Thursday, December 16, 2021

What We Do?

Have I ever been successful? Well, let me rephrase that. Have I ever felt successful? I guess I have had a successful career, less than stellar, but I’ve always been employed, so that must count as some sort of success. I have never much liked it, so the success is arguable. Most of my jobs have ended less than well. That’s not completely true, but, you know, true enough. I’m a little too outspoken. I’ve learnt to censor myself as I have got older, but if that is success, or growth, it’s kind of sad really. Learn to say less.

I studied the wrong thing at uni. I went to Swinburne and to think around the same time I was there their creative writing course was in its infancy.

My tier one private school advised me wrongly on what to do with my life. "Business student, business student." Even when I expressed an interest in architecture in year 12 when choosing courses, the careers woman laughed at me and said, “You don’t have maths, or physics, you can’t do architecture.”

I wish mum had insisted I went to Preshill School and not my normal private school to which my dad insisted I follow my brother. “Oh, you are Will Fletcher’s little brother?”

“Yes.”

Incredulous look. “You are nothing like him, now are you?” (not meant as a compliment)

“No.”

I wish I hadn’t been sent to my mother’s sisters farm with my sister in the school holidays in my early teenage years, where my poisonous aunt repeatedly told me I’d never amount to anything. Actually, it was way worse than even that. She was a horror. (was it poetic justice that she died at 99 3/4 and didn't make it to 100? Yeah, sure it was. Her family can never claim that for her)

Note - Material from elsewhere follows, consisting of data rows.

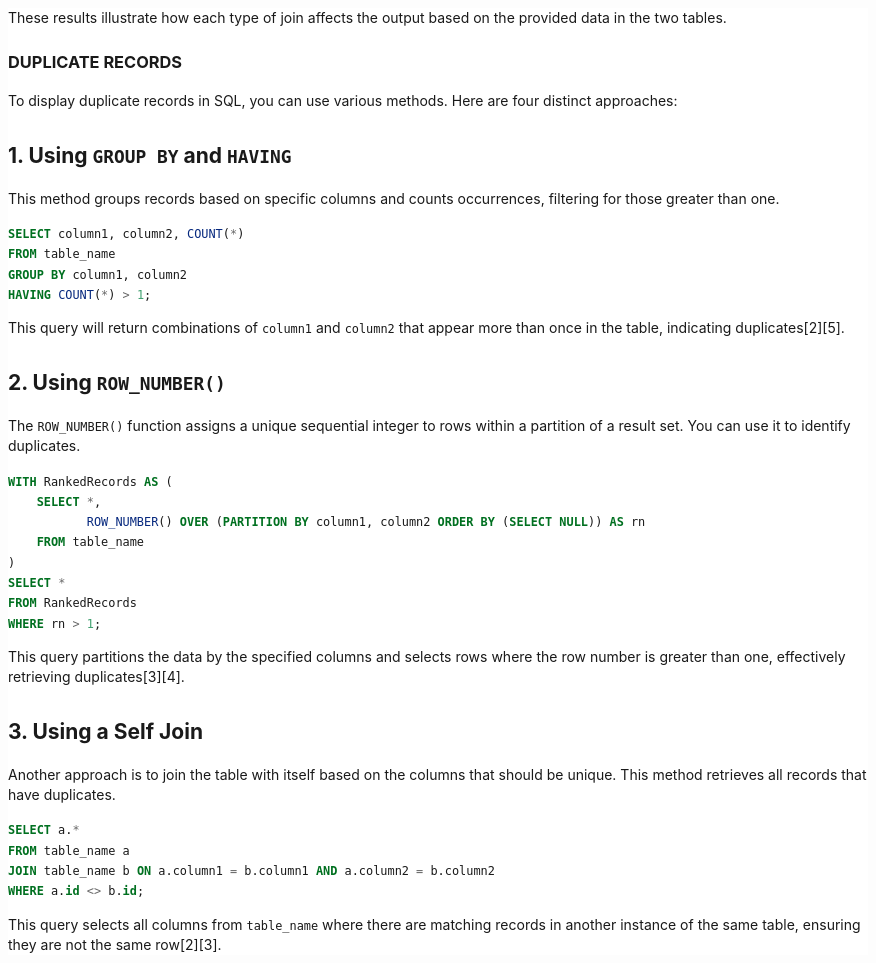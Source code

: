 These results illustrate how each type of join affects the output based on the provided data in the two tables.

### DUPLICATE RECORDS

To display duplicate records in SQL, you can use various methods. Here are four distinct approaches:

## 1. Using `GROUP BY` and `HAVING`

This method groups records based on specific columns and counts occurrences, filtering for those greater than one.

```sql
SELECT column1, column2, COUNT(*)
FROM table_name
GROUP BY column1, column2
HAVING COUNT(*) > 1;
```

This query will return combinations of `column1` and `column2` that appear more than once in the table, indicating duplicates[2][5].

## 2. Using `ROW_NUMBER()`

The `ROW_NUMBER()` function assigns a unique sequential integer to rows within a partition of a result set. You can use it to identify duplicates.

```sql
WITH RankedRecords AS (
    SELECT *,
           ROW_NUMBER() OVER (PARTITION BY column1, column2 ORDER BY (SELECT NULL)) AS rn
    FROM table_name
)
SELECT *
FROM RankedRecords
WHERE rn > 1;
```

This query partitions the data by the specified columns and selects rows where the row number is greater than one, effectively retrieving duplicates[3][4].

## 3. Using a Self Join

Another approach is to join the table with itself based on the columns that should be unique. This method retrieves all records that have duplicates.

```sql
SELECT a.*
FROM table_name a
JOIN table_name b ON a.column1 = b.column1 AND a.column2 = b.column2
WHERE a.id <> b.id;
```

This query selects all columns from `table_name` where there are matching records in another instance of the same table, ensuring they are not the same row[2][3].
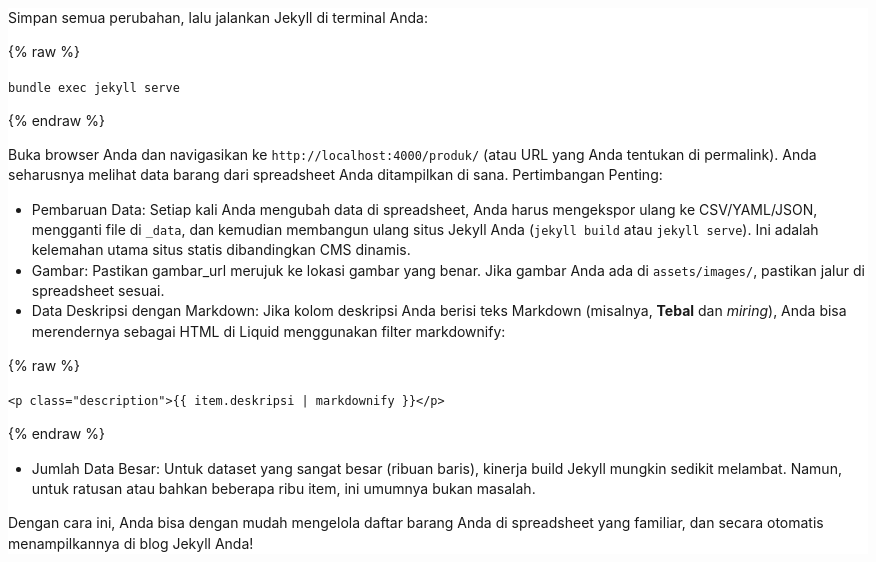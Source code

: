 Simpan semua perubahan, lalu jalankan Jekyll di terminal Anda:

{% raw %}
```
bundle exec jekyll serve
```
{% endraw %}

Buka browser Anda dan navigasikan ke `http://localhost:4000/produk/` (atau URL yang Anda tentukan di permalink). Anda seharusnya melihat data barang dari spreadsheet Anda ditampilkan di sana.
Pertimbangan Penting:

* Pembaruan Data: Setiap kali Anda mengubah data di spreadsheet, Anda harus mengekspor ulang ke CSV/YAML/JSON, mengganti file di `_data`, dan kemudian membangun ulang situs Jekyll Anda (`jekyll build` atau `jekyll serve`). Ini adalah kelemahan utama situs statis dibandingkan CMS dinamis.
* Gambar: Pastikan gambar_url merujuk ke lokasi gambar yang benar. Jika gambar Anda ada di `assets/images/`, pastikan jalur di spreadsheet sesuai.
* Data Deskripsi dengan Markdown: Jika kolom deskripsi Anda berisi teks Markdown (misalnya, **Tebal** dan *miring*), Anda bisa merendernya sebagai HTML di Liquid menggunakan filter markdownify:

{% raw %}
```
<p class="description">{{ item.deskripsi | markdownify }}</p>
```
{% endraw %}

* Jumlah Data Besar: Untuk dataset yang sangat besar (ribuan baris), kinerja build Jekyll mungkin sedikit melambat. Namun, untuk ratusan atau bahkan beberapa ribu item, ini umumnya bukan masalah.

Dengan cara ini, Anda bisa dengan mudah mengelola daftar barang Anda di spreadsheet yang familiar, dan secara otomatis menampilkannya di blog Jekyll Anda!











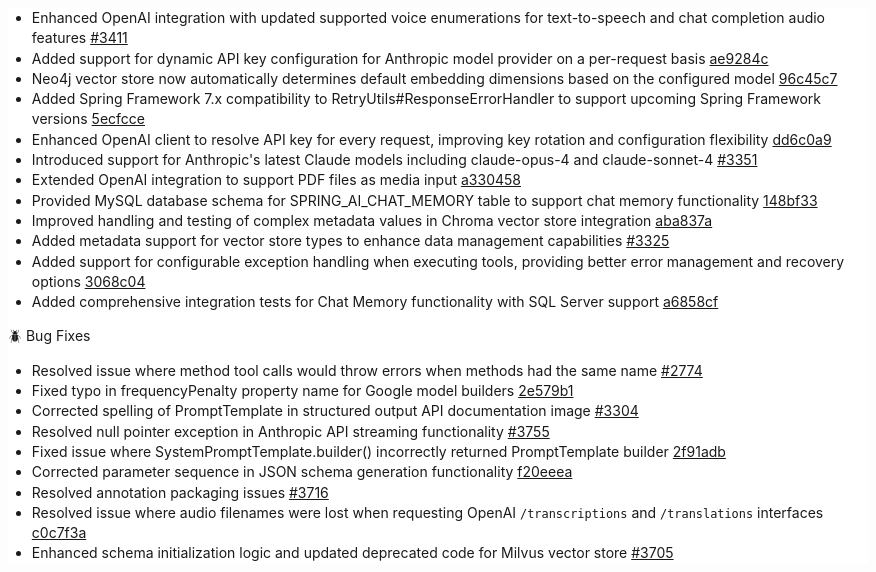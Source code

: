 * Enhanced OpenAI integration with updated supported voice enumerations for text-to-speech and chat completion audio features <a href="https://github.com/spring-projects/spring-ai/pull/3411" data-hovercard-type="pull_request" data-hovercard-url="/spring-projects/spring-ai/pull/3411/hovercard">#3411</a>
* Added support for dynamic API key configuration for Anthropic model provider on a per-request basis <a href="https://github.com/spring-projects/spring-ai/commit/ae9284cb01af2939b568a623e0b635f35da1798c">ae9284c</a>
* Neo4j vector store now automatically determines default embedding dimensions based on the configured model <a href="https://github.com/spring-projects/spring-ai/commit/96c45c7ee9f498f71830d0b485628380d155953f">96c45c7</a>
* Added Spring Framework 7.x compatibility to RetryUtils#ResponseErrorHandler to support upcoming Spring Framework versions <a href="https://github.com/spring-projects/spring-ai/commit/5ecfcce16333d0289ca451e8cfb6171c5edb9feb">5ecfcce</a>
* Enhanced OpenAI client to resolve API key for every request, improving key rotation and configuration flexibility <a href="https://github.com/spring-projects/spring-ai/commit/dd6c0a95309b16a22df810099ba92273ac451a37">dd6c0a9</a>
* Introduced support for Anthropic's latest Claude models including claude-opus-4 and claude-sonnet-4 <a href="https://github.com/spring-projects/spring-ai/pull/3351" data-hovercard-type="pull_request" data-hovercard-url="/spring-projects/spring-ai/pull/3351/hovercard">#3351</a>
* Extended OpenAI integration to support PDF files as media input <a href="https://github.com/spring-projects/spring-ai/commit/a33045871f3564c5fde7bd7248df45319053d191">a330458</a>
* Provided MySQL database schema for SPRING_AI_CHAT_MEMORY table to support chat memory functionality <a href="https://github.com/spring-projects/spring-ai/commit/148bf3376b2b0794e193ca6b37c0cf4307a0654c">148bf33</a>
* Improved handling and testing of complex metadata values in Chroma vector store integration <a href="https://github.com/spring-projects/spring-ai/commit/aba837a6cc1b0a9f952b292ae348175eb6cade10">aba837a</a>
* Added metadata support for vector store types to enhance data management capabilities <a href="https://github.com/spring-projects/spring-ai/pull/3325" data-hovercard-type="pull_request" data-hovercard-url="/spring-projects/spring-ai/pull/3325/hovercard">#3325</a>
* Added support for configurable exception handling when executing tools, providing better error management and recovery options <a href="https://github.com/spring-projects/spring-ai/commit/3068c04dca7bb66fe6fa064cd52e3f0aea3cab73">3068c04</a>
* Added comprehensive integration tests for Chat Memory functionality with SQL Server support <a href="https://github.com/spring-projects/spring-ai/commit/a6858cfdc00e7ad4f38cda1f8956b8e5e078e556">a6858cf</a>

🪲 Bug Fixes

* Resolved issue where method tool calls would throw errors when methods had the same name <a href="https://github.com/spring-projects/spring-ai/pull/2774" data-hovercard-type="pull_request" data-hovercard-url="/spring-projects/spring-ai/pull/2774/hovercard">#2774</a>
* Fixed typo in frequencyPenalty property name for Google model builders <a href="https://github.com/spring-projects/spring-ai/commit/2e579b1e38080d38a786e7878b2e1d14805f7aa7">2e579b1</a>
* Corrected spelling of PromptTemplate in structured output API documentation image <a href="https://github.com/spring-projects/spring-ai/pull/3304" data-hovercard-type="pull_request" data-hovercard-url="/spring-projects/spring-ai/pull/3304/hovercard">#3304</a>
* Resolved null pointer exception in Anthropic API streaming functionality <a href="https://github.com/spring-projects/spring-ai/pull/3755" data-hovercard-type="pull_request" data-hovercard-url="/spring-projects/spring-ai/pull/3755/hovercard">#3755</a>
* Fixed issue where SystemPromptTemplate.builder() incorrectly returned PromptTemplate builder <a href="https://github.com/spring-projects/spring-ai/commit/2f91adb595513ee2b0781d118296a43cf4152491">2f91adb</a>
* Corrected parameter sequence in JSON schema generation functionality <a href="https://github.com/spring-projects/spring-ai/commit/f20eeeaea00bc99740aec9522129bf14b45c2754">f20eeea</a>
* Resolved annotation packaging issues <a href="https://github.com/spring-projects/spring-ai/pull/3716" data-hovercard-type="pull_request" data-hovercard-url="/spring-projects/spring-ai/pull/3716/hovercard">#3716</a>
* Resolved issue where audio filenames were lost when requesting OpenAI <code>/transcriptions</code> and <code>/translations</code> interfaces <a href="https://github.com/spring-projects/spring-ai/commit/c0c7f3a7e8289e569644bae4d9ce8350637b6035">c0c7f3a</a>
* Enhanced schema initialization logic and updated deprecated code for Milvus vector store <a href="https://github.com/spring-projects/spring-ai/pull/3705" data-hovercard-type="pull_request" data-hovercard-url="/spring-projects/spring-ai/pull/3705/hovercard">#3705</a>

I wish that piano teacher hadn’t said I was too old at 6 to start leaning the piano. I think my life may have been quite if I’d know how to play the piano from a young age.

Have I ever felt successful? I don’t know. No. What does that even mean? What does success mean?

Doing what you are good at? Maybe. And enjoying it, of course. Doing what you love?

What am I good at? Well? Er? Um? I can write. Okay, I know that much, without trying to sound immodest.

I’m good at growing plants in pots, my house is full of indoor plants. 

I can bake a cake.

I love architecture.

I’m really knowledgeable about cars. 

Truthfully, I should have left school and got a mechanic apprenticeshipI could have had a little workshop somewhere now and have been happily restoring VW Beetles. (Have you seen the price of vintage VW Beetles now a days?) Reciting poetry. With a nursery attached. And perhaps some baked goods.

You know writing that, it really suggests to me I should move to the country. I just pictured trees and rolling hills and open spaces. An old red brick barn just out of town somewhere on a back road. Up early and cook some apricot pastries, or lemon muffins. An espresso machine. Play some arias, ha ha, some, Aretha Franklin. 

I could bake bread. I have never cooked bread, I don’t know why I have never baked bread? But it sounds like a lovely thing to do. Bread in a basket on a gingham table cloth on a wrought iron table under a tree next to the workshop, with a country road winding its way through the valley off into the distance.